## [Exercise]
Which lines in the data below contain the string "regulates"? Show each one.

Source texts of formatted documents
--------------------------------------------------

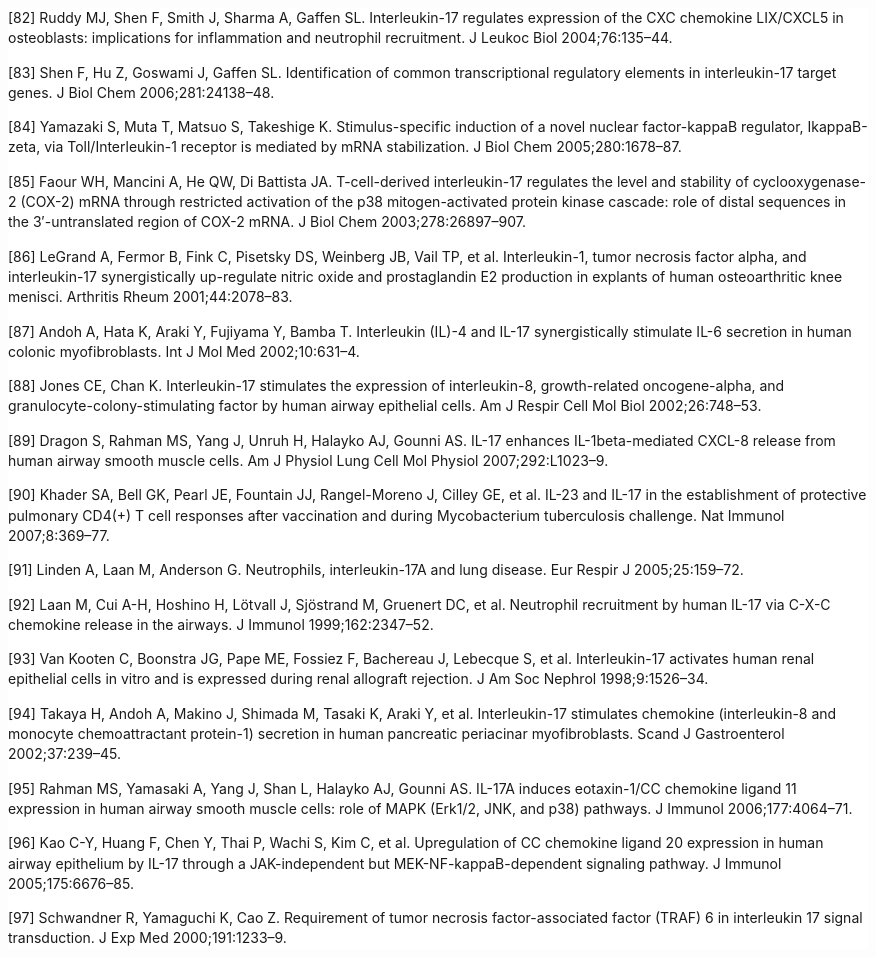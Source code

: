[82] Ruddy MJ, Shen F, Smith J, Sharma A, Gaffen SL. Interleukin-17 regulates expression of the CXC chemokine LIX/CXCL5 in osteoblasts: implications for inflammation and neutrophil recruitment. J Leukoc Biol 2004;76:135–44.

[83] Shen F, Hu Z, Goswami J, Gaffen SL. Identification of common transcriptional regulatory elements in interleukin-17 target genes. J Biol Chem 2006;281:24138–48.

[84] Yamazaki S, Muta T, Matsuo S, Takeshige K. Stimulus-specific induction of a novel nuclear factor-kappaB regulator, IkappaB-zeta, via Toll/Interleukin-1 receptor is mediated by mRNA stabilization. J Biol Chem 2005;280:1678–87.

[85] Faour WH, Mancini A, He QW, Di Battista JA. T-cell-derived interleukin-17 regulates the level and stability of cyclooxygenase-2 (COX-2) mRNA through restricted activation of the p38 mitogen-activated protein kinase cascade: role of distal sequences in the 3′-untranslated region of COX-2 mRNA. J Biol Chem 2003;278:26897–907.

[86] LeGrand A, Fermor B, Fink C, Pisetsky DS, Weinberg JB, Vail TP, et al. Interleukin-1, tumor necrosis factor alpha, and interleukin-17 synergistically up-regulate nitric oxide and prostaglandin E2 production in explants of human osteoarthritic knee menisci. Arthritis Rheum 2001;44:2078–83.

[87] Andoh A, Hata K, Araki Y, Fujiyama Y, Bamba T. Interleukin (IL)-4 and IL-17 synergistically stimulate IL-6 secretion in human colonic myofibroblasts. Int J Mol Med 2002;10:631–4.

[88] Jones CE, Chan K. Interleukin-17 stimulates the expression of interleukin-8, growth-related oncogene-alpha, and granulocyte-colony-stimulating factor by human airway epithelial cells. Am J Respir Cell Mol Biol 2002;26:748–53.

[89] Dragon S, Rahman MS, Yang J, Unruh H, Halayko AJ, Gounni AS. IL-17 enhances IL-1beta-mediated CXCL-8 release from human airway smooth muscle cells. Am J Physiol Lung Cell Mol Physiol 2007;292:L1023–9.

[90] Khader SA, Bell GK, Pearl JE, Fountain JJ, Rangel-Moreno J, Cilley GE, et al. IL-23 and IL-17 in the establishment of protective pulmonary CD4(+) T cell responses after vaccination and during Mycobacterium tuberculosis challenge. Nat Immunol 2007;8:369–77.

[91] Linden A, Laan M, Anderson G. Neutrophils, interleukin-17A and lung disease. Eur Respir J 2005;25:159–72.

[92] Laan M, Cui A-H, Hoshino H, Lötvall J, Sjöstrand M, Gruenert DC, et al. Neutrophil recruitment by human IL-17 via C-X-C chemokine release in the airways. J Immunol 1999;162:2347–52.

[93] Van Kooten C, Boonstra JG, Pape ME, Fossiez F, Bachereau J, Lebecque S, et al. Interleukin-17 activates human renal epithelial cells in vitro and is expressed during renal allograft rejection. J Am Soc Nephrol 1998;9:1526–34.

[94] Takaya H, Andoh A, Makino J, Shimada M, Tasaki K, Araki Y, et al. Interleukin-17 stimulates chemokine (interleukin-8 and monocyte chemoattractant protein-1) secretion in human pancreatic periacinar myofibroblasts. Scand J Gastroenterol 2002;37:239–45.

[95] Rahman MS, Yamasaki A, Yang J, Shan L, Halayko AJ, Gounni AS. IL-17A induces eotaxin-1/CC chemokine ligand 11 expression in human airway smooth muscle cells: role of MAPK (Erk1/2, JNK, and p38) pathways. J Immunol 2006;177:4064–71.

[96] Kao C-Y, Huang F, Chen Y, Thai P, Wachi S, Kim C, et al. Upregulation of CC chemokine ligand 20 expression in human airway epithelium by IL-17 through a JAK-independent but MEK-NF-kappaB-dependent signaling pathway. J Immunol 2005;175:6676–85.

[97] Schwandner R, Yamaguchi K, Cao Z. Requirement of tumor necrosis factor-associated factor (TRAF) 6 in interleukin 17 signal transduction. J Exp Med 2000;191:1233–9.
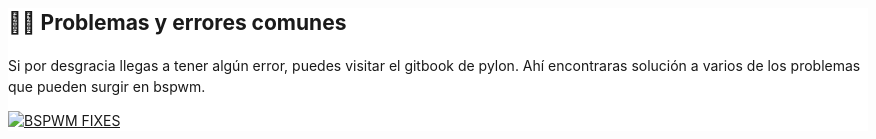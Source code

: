 
## 😵‍💫 Problemas y errores comunes

Si por desgracia llegas a tener algún error, puedes visitar el gitbook de pylon. Ahí encontraras solución a varios de los problemas que pueden surgir en bspwm.

[![BSPWM FIXES](https://pylonet.gitbook.io/~gitbook/image?url=https%3A%2F%2F811307675-files.gitbook.io%2F%7E%2Ffiles%2Fv0%2Fb%2Fgitbook-x-prod.appspot.com%2Fo%2Forganizations%252FwquVPFoIEgRKyhYSTfGW%252Fsites%252Fsite_EXziD%252Fsocialpreview%252Ft6eN9edJEnI3S1SjEkoi%252FBSPWM%2520FIXES.png%3Falt%3Dmedia%26token%3D9bb76ed0-7c66-46d0-a3f1-43a00046e43b&width=1200&height=630&sign=15a50fe&sv=2)](https://pylonet.gitbook.io/hack4u)
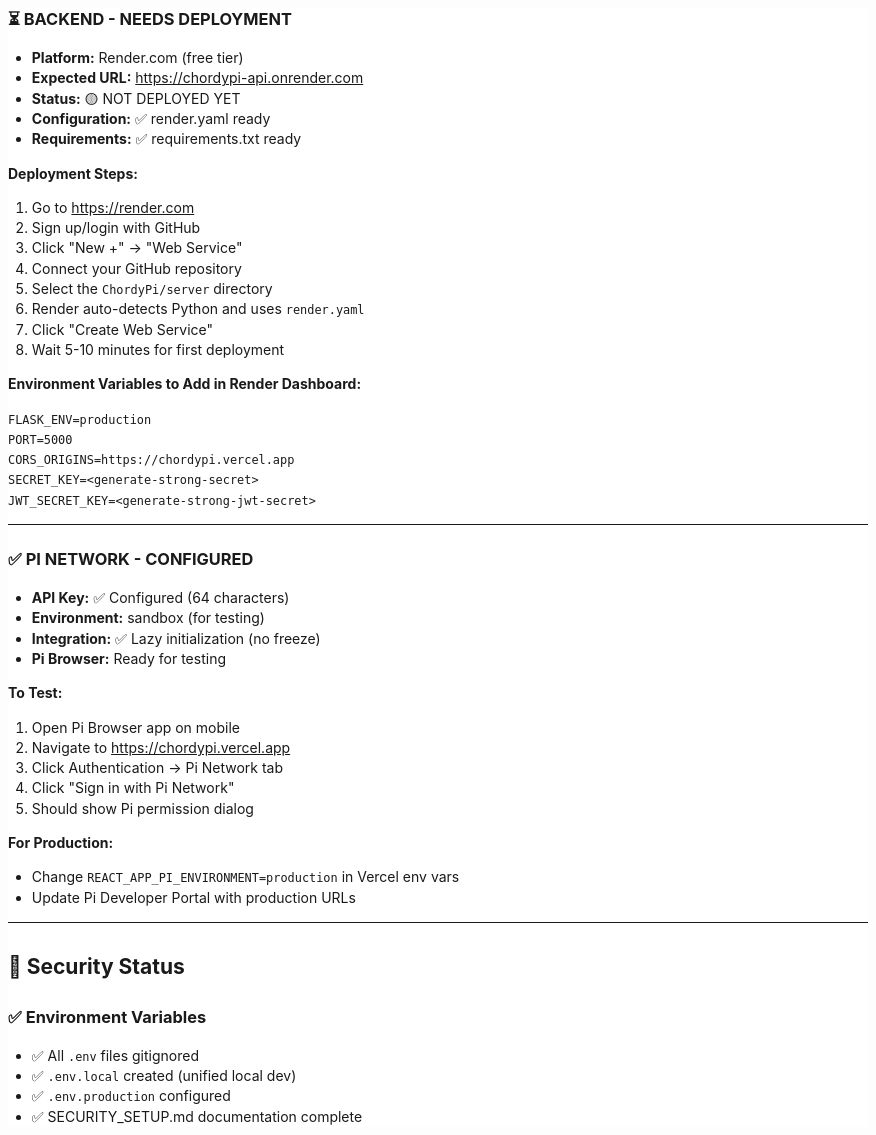 
### ⏳ BACKEND - NEEDS DEPLOYMENT
- **Platform:** Render.com (free tier)
- **Expected URL:** https://chordypi-api.onrender.com
- **Status:** 🟡 NOT DEPLOYED YET
- **Configuration:** ✅ render.yaml ready
- **Requirements:** ✅ requirements.txt ready

**Deployment Steps:**
1. Go to https://render.com
2. Sign up/login with GitHub
3. Click "New +" → "Web Service"
4. Connect your GitHub repository
5. Select the `ChordyPi/server` directory
6. Render auto-detects Python and uses `render.yaml`
7. Click "Create Web Service"
8. Wait 5-10 minutes for first deployment

**Environment Variables to Add in Render Dashboard:**
```
FLASK_ENV=production
PORT=5000
CORS_ORIGINS=https://chordypi.vercel.app
SECRET_KEY=<generate-strong-secret>
JWT_SECRET_KEY=<generate-strong-jwt-secret>
```

---

### ✅ PI NETWORK - CONFIGURED
- **API Key:** ✅ Configured (64 characters)
- **Environment:** sandbox (for testing)
- **Integration:** ✅ Lazy initialization (no freeze)
- **Pi Browser:** Ready for testing

**To Test:**
1. Open Pi Browser app on mobile
2. Navigate to https://chordypi.vercel.app
3. Click Authentication → Pi Network tab
4. Click "Sign in with Pi Network"
5. Should show Pi permission dialog

**For Production:**
- Change `REACT_APP_PI_ENVIRONMENT=production` in Vercel env vars
- Update Pi Developer Portal with production URLs

---

## 🔐 Security Status

### ✅ Environment Variables
- ✅ All `.env` files gitignored
- ✅ `.env.local` created (unified local dev)
- ✅ `.env.production` configured
- ✅ SECURITY_SETUP.md documentation complete
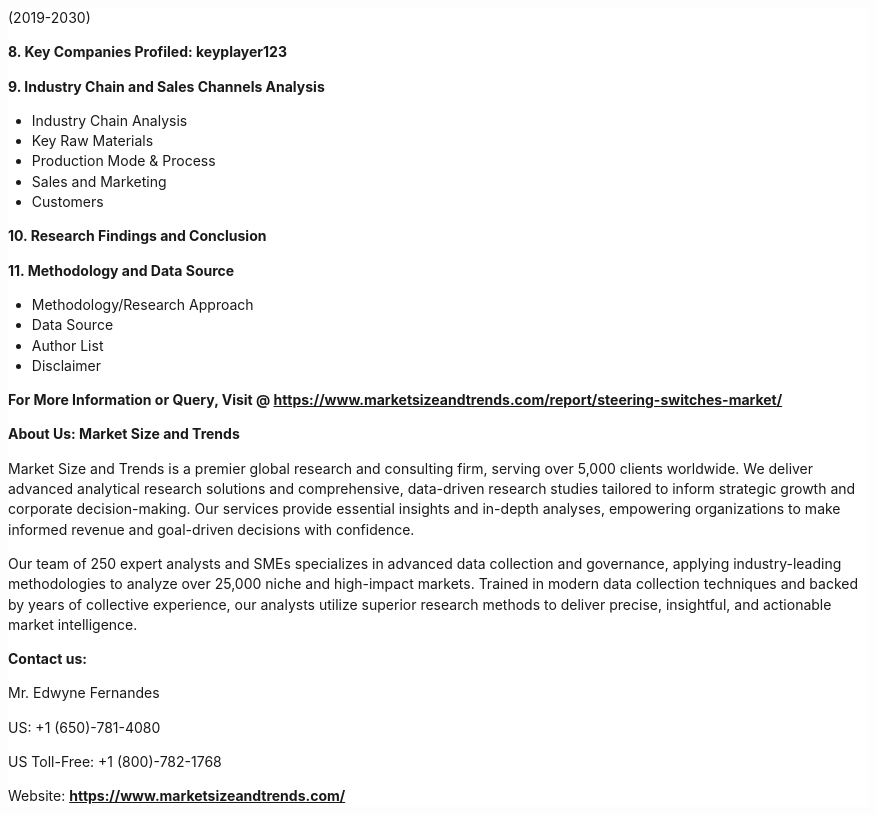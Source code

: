 (2019-2030)</li></ul><p><strong>8. Key Companies Profiled: keyplayer123</strong></p><p><strong>9. Industry Chain and Sales Channels Analysis</strong></p><ul><li>Industry Chain Analysis</li><li>Key Raw Materials</li><li>Production Mode &amp; Process</li><li>Sales and Marketing</li><li>Customers</li></ul><p><strong>10. Research Findings and Conclusion</strong></p><p><strong>11. Methodology and Data Source</strong></p><ul><li>Methodology/Research Approach</li><li>Data Source</li><li>Author List</li><li>Disclaimer</li></ul></p><p><strong>For More Information or Query, Visit @ <a href="https://www.marketsizeandtrends.com/report/steering-switches-market/">https://www.marketsizeandtrends.com/report/steering-switches-market/</a></strong></p><p><strong>About Us: Market Size and Trends</strong></p><p>Market Size and Trends is a premier global research and consulting firm, serving over 5,000 clients worldwide. We deliver advanced analytical research solutions and comprehensive, data-driven research studies tailored to inform strategic growth and corporate decision-making. Our services provide essential insights and in-depth analyses, empowering organizations to make informed revenue and goal-driven decisions with confidence.</p><p>Our team of 250 expert analysts and SMEs specializes in advanced data collection and governance, applying industry-leading methodologies to analyze over 25,000 niche and high-impact markets. Trained in modern data collection techniques and backed by years of collective experience, our analysts utilize superior research methods to deliver precise, insightful, and actionable market intelligence.</p><p><strong>Contact us:</strong></p><p>Mr. Edwyne Fernandes</p><p>US: +1 (650)-781-4080</p><p>US Toll-Free: +1 (800)-782-1768</p><p>Website: <strong><a href="https://www.marketsizeandtrends.com/">https://www.marketsizeandtrends.com/</a></strong></p>

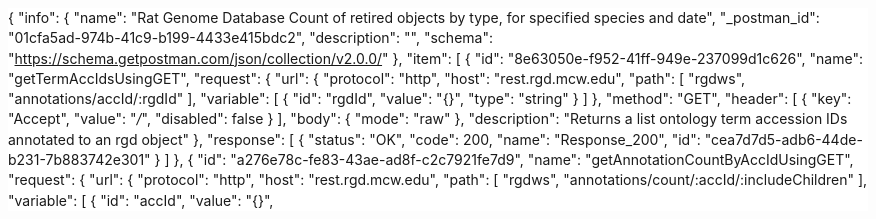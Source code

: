 {
  "info": {
    "name": "Rat Genome Database Count of retired objects by type, for specified species and date",
    "_postman_id": "01cfa5ad-974b-41c9-b199-4433e415bdc2",
    "description": "",
    "schema": "https://schema.getpostman.com/json/collection/v2.0.0/"
  },
  "item": [
    {
      "id": "8e63050e-f952-41ff-949e-237099d1c626",
      "name": "getTermAccIdsUsingGET",
      "request": {
        "url": {
          "protocol": "http",
          "host": "rest.rgd.mcw.edu",
          "path": [
            "rgdws",
            "annotations/accId/:rgdId"
          ],
          "variable": [
            {
              "id": "rgdId",
              "value": "{}",
              "type": "string"
            }
          ]
        },
        "method": "GET",
        "header": [
          {
            "key": "Accept",
            "value": "*/*",
            "disabled": false
          }
        ],
        "body": {
          "mode": "raw"
        },
        "description": "Returns a list ontology term accession IDs annotated to an rgd object"
      },
      "response": [
        {
          "status": "OK",
          "code": 200,
          "name": "Response_200",
          "id": "cea7d7d5-adb6-44de-b231-7b883742e301"
        }
      ]
    },
    {
      "id": "a276e78c-fe83-43ae-ad8f-c2c7921fe7d9",
      "name": "getAnnotationCountByAccIdUsingGET",
      "request": {
        "url": {
          "protocol": "http",
          "host": "rest.rgd.mcw.edu",
          "path": [
            "rgdws",
            "annotations/count/:accId/:includeChildren"
          ],
          "variable": [
            {
              "id": "accId",
              "value": "{}",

--------------------------------------------------

## [Solution to this exercise]
:[82] Ruddy MJ, Shen F, Smith J, Sharma A, Gaffen SL. Interleukin-17 regulates expression of the CXC chemokine LIX/CXCL5 in osteoblasts: implications for inflammation and neutrophil recruitment. J Leukoc Biol 2004;76:135–44.
[85] Faour WH, Mancini A, He QW, Di Battista JA. T-cell-derived interleukin-17 regulates the level and stability of cyclooxygenase-2 (COX-2) mRNA through restricted activation of the p38 mitogen-activated protein kinase cascade: role of distal sequences in the 3′-untranslated region of COX-2 mRNA. J Biol Chem 2003;278:26897–907.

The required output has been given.